Basics of Market Profile Technical Analysis
It is the cycle in which the markets move up and down through various stages such as Accumulation – Mark Up – Distribution – Mark Down and sometimes the intervening stages of Re-accumulation and Re-distribution.
Auction Market Theory proposes that all financial markets work like an auction. That the price will move higher in search of sellers and price will move down in search of buyers.
Once the price has move low enough to uncover buying strong enough to stop the down auction, a new auction up will begin.
Market Profile Charts can be used effectively along with AMT principles to trade low risk opportunities in financial markets.
Market Profile is a way of organizing data. It organizes data in such a way that it reveals various AMT principles in real time.
In a MP chart the regular bars and candlesticks are replaced by letters (one letter for each 30 min bar is the most common setting). These letters are then collapsed on to the price axis to give it a distinct shape, which sometimes resembles a bell curve.
- When prices open inside yesterday’s range, we call it Open Inside Range.
- The range development potential is limited.
- When prices open outside yesterday’s range, we call it Open Outside Range.
- In this scenario the range development tends to be wide, and dynamic moves can be expected.
- The range of the first 2 bars or first 2, 30 min periods form the initial balance.
- When price probes a reference and get rejected in the same time period we get a tail.

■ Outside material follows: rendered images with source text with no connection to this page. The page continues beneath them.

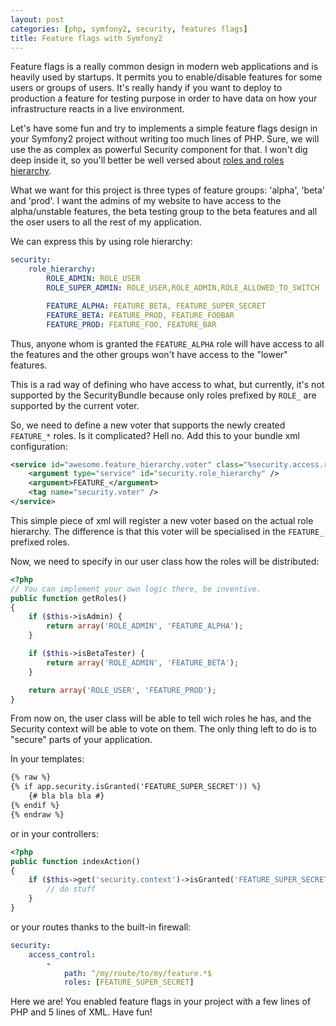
 ```yaml
---
layout: post
categories: [php, symfony2, security, features flags]
title: Feature flags with Symfony2
---
```


Feature flags is a really common design in modern web applications and is
heavily used by startups. It permits you to enable/disable features for some
users or groups of users. It's really handy if you want to deploy to production
a feature for testing purpose in order to have data on how your infrastructure
reacts in a live environment.

Let's have some fun and try to implements a simple feature flags design in your
Symfony2 project without writing too much lines of PHP. Sure, we will use the
as complex as powerful Security component for that. I won't dig deep inside it,
so you'll better be well versed about [roles and roles
hierarchy](http://symfony.com/doc/current/book/security.html#roles).

What we want for this project is three types of feature groups: 'alpha', 'beta'
and 'prod'. I want the admins of my website to have access to the
alpha/unstable features, the beta testing group to the beta features and all
the oser users to all the rest of my application.

We can express this by using role hierarchy:

``` yaml app/config/security.yml
security:
    role_hierarchy:
        ROLE_ADMIN: ROLE_USER
        ROLE_SUPER_ADMIN: ROLE_USER,ROLE_ADMIN,ROLE_ALLOWED_TO_SWITCH

        FEATURE_ALPHA: FEATURE_BETA, FEATURE_SUPER_SECRET
        FEATURE_BETA: FEATURE_PROD, FEATURE_FOOBAR
        FEATURE_PROD: FEATURE_FOO, FEATURE_BAR
```

Thus, anyone whom is granted the `FEATURE_ALPHA` role will have access to all
the features and the other groups won't have access to the "lower" features.

This is a rad way of defining who have access to what, but currently,
it's not supported by the SecurityBundle because only roles prefixed by
`ROLE_` are supported by the current voter.

So, we need to define a new voter that supports the newly created `FEATURE_*`
roles. Is it complicated? Hell no. Add this to your bundle xml configuration:

``` xml Acme/Bundle/AwesomeBundle/Resources/config/config.xml
<service id="awesome.feature_hierarchy.voter" class="%security.access.role_hierarchy_voter.class%">
    <argument type="service" id="security.role_hierarchy" />
    <argument>FEATURE_</argument>
    <tag name="security.voter" />
</service>
```

This simple piece of xml will register a new voter based on the actual role
hierarchy. The difference is that this voter will be specialised in the
`FEATURE_` prefixed roles.

Now, we need to specify in our user class how the roles will be distributed:

``` php
<?php
// You can implement your own logic there, be inventive.
public function getRoles()
{
    if ($this->isAdmin) {
        return array('ROLE_ADMIN', 'FEATURE_ALPHA');
    }

    if ($this->isBetaTester) {
        return array('ROLE_ADMIN', 'FEATURE_BETA');
    }

    return array('ROLE_USER', 'FEATURE_PROD');
}
```

From now on, the user class will be able to tell wich roles he has, and the
Security context will be able to vote on them. The only thing left to do is to
"secure" parts of your application.

In your templates:

``` html
{% raw %}
{% if app.security.isGranted('FEATURE_SUPER_SECRET')) %}
    {# bla bla bla #}
{% endif %}
{% endraw %}
```

or in your controllers:

``` php
<?php
public function indexAction()
{
    if ($this->get('security.context')->isGranted('FEATURE_SUPER_SECRET')) {
        // do stuff
    }
}
```

or your routes thanks to the built-in firewall:

``` yaml app/config/security.yml
security:
    access_control:
        -
            path: ^/my/route/to/my/feature.*$
            roles: [FEATURE_SUPER_SECRET]
```

Here we are! You enabled feature flags in your project with a few lines of PHP
and 5 lines of XML. Have fun!
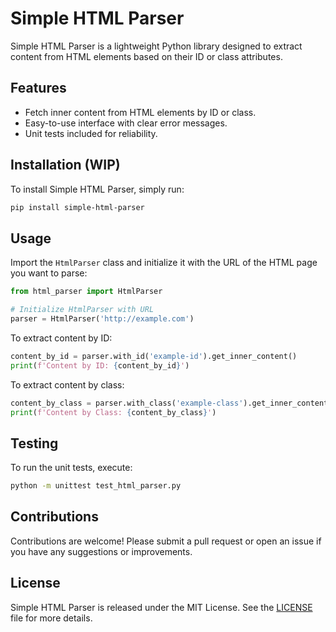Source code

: # Simple HTML Parser

Simple HTML Parser is a lightweight Python library designed to extract content from HTML elements based on their ID or class attributes.

## Features

- Fetch inner content from HTML elements by ID or class.
- Easy-to-use interface with clear error messages.
- Unit tests included for reliability.

## Installation (WIP)

To install Simple HTML Parser, simply run:

```bash
pip install simple-html-parser
```

## Usage

Import the `HtmlParser` class and initialize it with the URL of the HTML page you want to parse:

```python
from html_parser import HtmlParser

# Initialize HtmlParser with URL
parser = HtmlParser('http://example.com')
```

To extract content by ID:

```python
content_by_id = parser.with_id('example-id').get_inner_content()
print(f'Content by ID: {content_by_id}')
```

To extract content by class:

```python
content_by_class = parser.with_class('example-class').get_inner_content()
print(f'Content by Class: {content_by_class}')
```

## Testing

To run the unit tests, execute:

```bash
python -m unittest test_html_parser.py
```

## Contributions

Contributions are welcome! Please submit a pull request or open an issue if you have any suggestions or improvements.

## License

Simple HTML Parser is released under the MIT License. See the [LICENSE](LICENSE) file for more details.
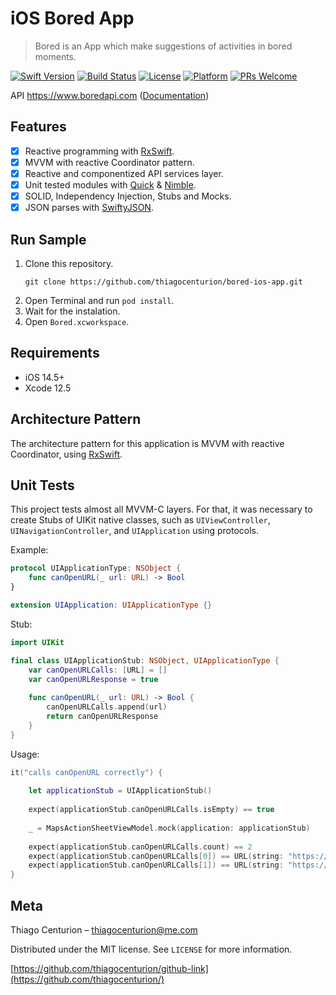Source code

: # iOS Bored App
> Bored is an App which make suggestions of activities in bored moments.

[![Swift Version][swift-image]][swift-url]
[![Build Status][travis-image]][travis-url]
[![License][license-image]][license-url]
[![Platform](https://img.shields.io/cocoapods/p/LFAlertController.svg?style=flat)](http://cocoapods.org/pods/LFAlertController)
[![PRs Welcome](https://img.shields.io/badge/PRs-welcome-brightgreen.svg?style=flat-square)](http://makeapullrequest.com)

API https://www.boredapi.com ([Documentation](https://www.boredapi.com/documentation))

## Features

- [x] Reactive programming with [RxSwift](https://github.com/ReactiveX/RxSwift).
- [x] MVVM with reactive Coordinator pattern.
- [x] Reactive and componentized API services layer.
- [x] Unit tested modules with [Quick](https://github.com/Quick/Quick) & [Nimble](https://github.com/Quick/Nimble).
- [x] SOLID, Independency Injection, Stubs and Mocks.
- [x] JSON parses with [SwiftyJSON](https://github.com/SwiftyJSON/SwiftyJSON).

## Run Sample 
1. Clone this repository.
    ```
    git clone https://github.com/thiagocenturion/bored-ios-app.git
    ```
2. Open Terminal and run `pod install`.
3. Wait for the instalation.
4. Open `Bored.xcworkspace`.

## Requirements

- iOS 14.5+
- Xcode 12.5

## Architecture Pattern
The architecture pattern for this application is MVVM with reactive Coordinator, using [RxSwift](https://github.com/ReactiveX/RxSwift).

## Unit Tests
This project tests almost all MVVM-C layers. For that, it was necessary to create Stubs of UIKit native classes, such as `UIViewController`, `UINavigationController`, and `UIApplication` using protocols.

Example:

```swift
protocol UIApplicationType: NSObject {
    func canOpenURL(_ url: URL) -> Bool
}

extension UIApplication: UIApplicationType {}

```

Stub:
```swift
import UIKit

final class UIApplicationStub: NSObject, UIApplicationType {
    var canOpenURLCalls: [URL] = []
    var canOpenURLResponse = true
    
    func canOpenURL(_ url: URL) -> Bool {
        canOpenURLCalls.append(url)
        return canOpenURLResponse
    }
}
```

Usage:
```swift
it("calls canOpenURL correctly") {
                    
    let applicationStub = UIApplicationStub()
    
    expect(applicationStub.canOpenURLCalls.isEmpty) == true
    
    _ = MapsActionSheetViewModel.mock(application: applicationStub)
    
    expect(applicationStub.canOpenURLCalls.count) == 2
    expect(applicationStub.canOpenURLCalls[0]) == URL(string: "https://somestuffurl.com")
    expect(applicationStub.canOpenURLCalls[1]) == URL(string: "https://somesecondstuffurl.com")
}
```

## Meta

Thiago Centurion – thiagocenturion@me.com

Distributed under the MIT license. See ``LICENSE`` for more information.

[https://github.com/thiagocenturion/github-link](https://github.com/thiagocenturion/)

[swift-image]:https://img.shields.io/badge/swift-3.0-orange.svg
[swift-url]: https://swift.org/
[license-image]: https://img.shields.io/badge/License-MIT-blue.svg
[license-url]: LICENSE
[travis-image]: https://img.shields.io/travis/dbader/node-datadog-metrics/master.svg?style=flat-square
[travis-url]: https://travis-ci.org/dbader/node-datadog-metrics
[codebeat-image]: https://codebeat.co/badges/c19b47ea-2f9d-45df-8458-b2d952fe9dad
[codebeat-url]: https://codebeat.co/projects/github-com-vsouza-awesomeios-com
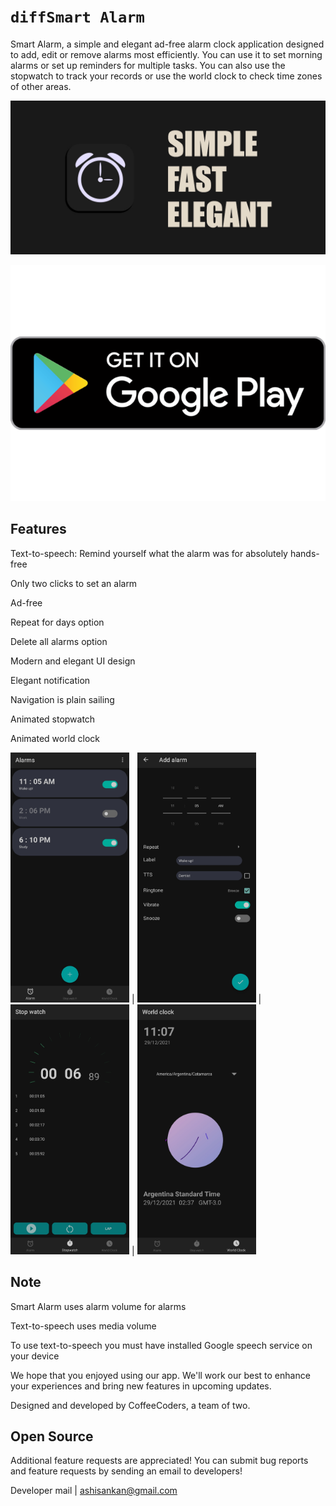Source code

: # ```diffSmart Alarm```

Smart Alarm, a simple and elegant ad-free alarm clock application designed to add, edit or remove alarms most efficiently. You can use it to set morning alarms or set up reminders for multiple tasks. You can also use the stopwatch to track your records or use the world clock to check time zones of other areas.



![Feature Graphics](https://github.com/ashisbehera/Smart_Alarm/blob/master/images/Feature%20Graphics.jpg)

![Google Play](https://github.com/ashisbehera/Smart_Alarm/blob/master/images/google%20play.png)

## Features

Text-to-speech: Remind yourself what the alarm was for absolutely hands-free

Only two clicks to set an alarm

Ad-free

Repeat for days option

Delete all alarms option

Modern and elegant UI design

Elegant notification

Navigation is plain sailing

Animated stopwatch

Animated world clock



<img src=https://github.com/ashisbehera/Smart_Alarm/blob/master/images/alarm.jpg width="190" height="400"> | <img src=https://github.com/ashisbehera/Smart_Alarm/blob/master/images/add%20alarm.jpg width="190" height="400"> | <img src=https://github.com/ashisbehera/Smart_Alarm/blob/master/images/stopwatch.jpg width="190" height="400"> | <img src=https://github.com/ashisbehera/Smart_Alarm/blob/master/images/world%20clock.jpg width="190" height="400">

## Note

Smart Alarm uses alarm volume for alarms

Text-to-speech uses media volume

To use text-to-speech you must have installed Google speech service on your device

We hope that you enjoyed using our app. We'll work our best to enhance your experiences and bring new features in upcoming updates.

Designed and developed by CoffeeCoders, a team of two.

## Open Source

Additional feature requests are appreciated! You can submit bug reports and feature requests by sending an email to developers!

Developer mail | [ashisankan@gmail.com](mailto:ashisankan@gmail.com)

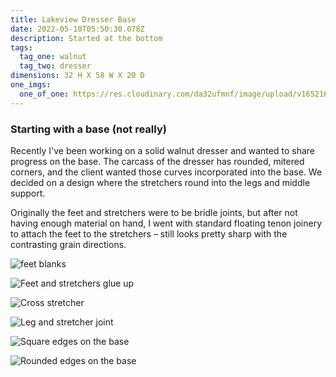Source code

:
 ```yaml
---
title: Lakeview Dresser Base
date: 2022-05-10T05:50:30.078Z
description: Started at the bottom
tags:
  tag_one: walnut
  tag_two: dresser
dimensions: 32 H X 58 W X 20 D
one_imgs:
  one_of_one: https://res.cloudinary.com/da32ufmnf/image/upload/v1652160038/proportional.design-v2/lakeview-base/taohbrrmmzazwdtxntap.jpg
---
```

### Starting with a base (not really)

Recently I've been working on a solid walnut dresser and wanted to share progress on the base. The carcass of the dresser has rounded, mitered corners, and the client wanted those curves incorporated into the base. We decided on a design where the stretchers round into the legs and middle support.

Originally the feet and stretchers were to be bridle joints, but after not having enough material on hand, I went with standard floating tenon joinery to attach the feet to the stretchers – still looks pretty sharp with the contrasting grain directions.

![feet blanks](https://res.cloudinary.com/da32ufmnf/image/upload/v1652160038/proportional.design-v2/lakeview-base/w9f4syfixf0hcuu1cy1n.jpg)

![Feet and stretchers glue up](https://res.cloudinary.com/da32ufmnf/image/upload/v1652160038/proportional.design-v2/lakeview-base/dlejl1yomf4mh1thaede.jpg)

![Cross stretcher](https://res.cloudinary.com/da32ufmnf/image/upload/v1652160039/proportional.design-v2/lakeview-base/qluevkxel97fpkoat0qf.jpg)

![Leg and stretcher joint](https://res.cloudinary.com/da32ufmnf/image/upload/v1652160038/proportional.design-v2/lakeview-base/u7dvffxjp3mvwp3amvzr.jpg)

![Square edges on the base](https://res.cloudinary.com/da32ufmnf/image/upload/v1652160038/proportional.design-v2/lakeview-base/z0optxjcq90cxp360guo.jpg)

![Rounded edges on the base](https://res.cloudinary.com/da32ufmnf/image/upload/v1652160039/proportional.design-v2/lakeview-base/ld4kc8zysm4j71dkoiq3.jpg)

- Tails show end of one auction and start of another.
- Sometimes tails are also classified as excess.
- Sometimes the profile is not smooth and has ragged edges to it.
- These ragged edges are called anomalies.
- Anomalies denote forcing action.
- Forcing Action
- It means that every time the opposing activity increases the traders with the original trend over power them.
- This leads to anomalies and multiple distributions in a profile.
- Forcing action is liable to retracement.